From people's purchasing behavior to advanced medical treatments, virtually every industry now relies on data in some form or another. With the growth of technology and the access to and storage of large amounts of data, it can be argued that smart organizations have hit the jackpot. When used effectively, data can be an invaluable tool when making decisions, optimizing processes, pioneering new products, predicting outcomes, etc. Not surprisingly, many businesses have incorporated data-driven models into their operations, leading to improved efficiency, productivity and profitability. Data is indeed a goldmine for companies that are willing to use it strategically. But what is the place of analytics in all this?

Analytics is the ultimate key to tapping into this immense power of data - any data. This means that understanding the tools that make this possible is essential. Marke-twise, the graph analytics market is forecasted to reach a value of $2,522 million by 2024, representing a CAGR of 34.0% between 2019 and 2024. Route optimization is expected to be among the biggest growth drivers during this period.
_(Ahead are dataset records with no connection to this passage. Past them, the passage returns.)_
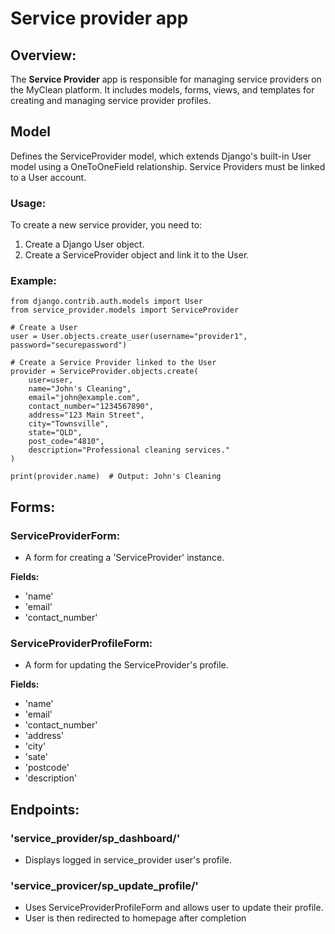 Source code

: # Service provider app

## Overview:
The **Service Provider** app is responsible for managing service providers on the MyClean platform. It includes models, forms, views, and templates for creating and managing service provider profiles.

## Model
Defines the ServiceProvider model, which extends Django's built-in User model using a OneToOneField relationship. 
Service Providers must be linked to a User account.

### Usage:
To create a new service provider, you need to:
1. Create a Django User object.
2. Create a ServiceProvider object and link it to the User.

### Example:
```
from django.contrib.auth.models import User
from service_provider.models import ServiceProvider

# Create a User
user = User.objects.create_user(username="provider1", password="securepassword")

# Create a Service Provider linked to the User
provider = ServiceProvider.objects.create(
    user=user,
    name="John's Cleaning",
    email="john@example.com",
    contact_number="1234567890",
    address="123 Main Street",
    city="Townsville",
    state="QLD",
    post_code="4810",
    description="Professional cleaning services."
)

print(provider.name)  # Output: John's Cleaning
```

## Forms:
### ServiceProviderForm:
- A form for creating a 'ServiceProvider' instance.

**Fields:**
- 'name' 
- 'email' 
- 'contact_number'

### ServiceProviderProfileForm:
- A form for updating the ServiceProvider's profile.

**Fields:**
- 'name'
- 'email'
- 'contact_number'
- 'address'
- 'city'
- 'sate'
- 'postcode'
- 'description'


## Endpoints:
### 'service_provider/sp_dashboard/'
- Displays logged in service_provider user's profile.

### 'service_provicer/sp_update_profile/'
- Uses ServiceProviderProfileForm and allows user to update their profile.
- User is then redirected to homepage after completion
In this article, we'll delve into graph analytics and graph databases, a combination that can lead to limitless opportunities through your data.

What is Graph Analytics?

Graph analytics is a technology that uses algorithms to help analysts comprehend the relationships between data that is kept in a graph database. This is a rapidly growing field in data analysis that focuses on examining how certain entities relate to each other by understanding the connections between them.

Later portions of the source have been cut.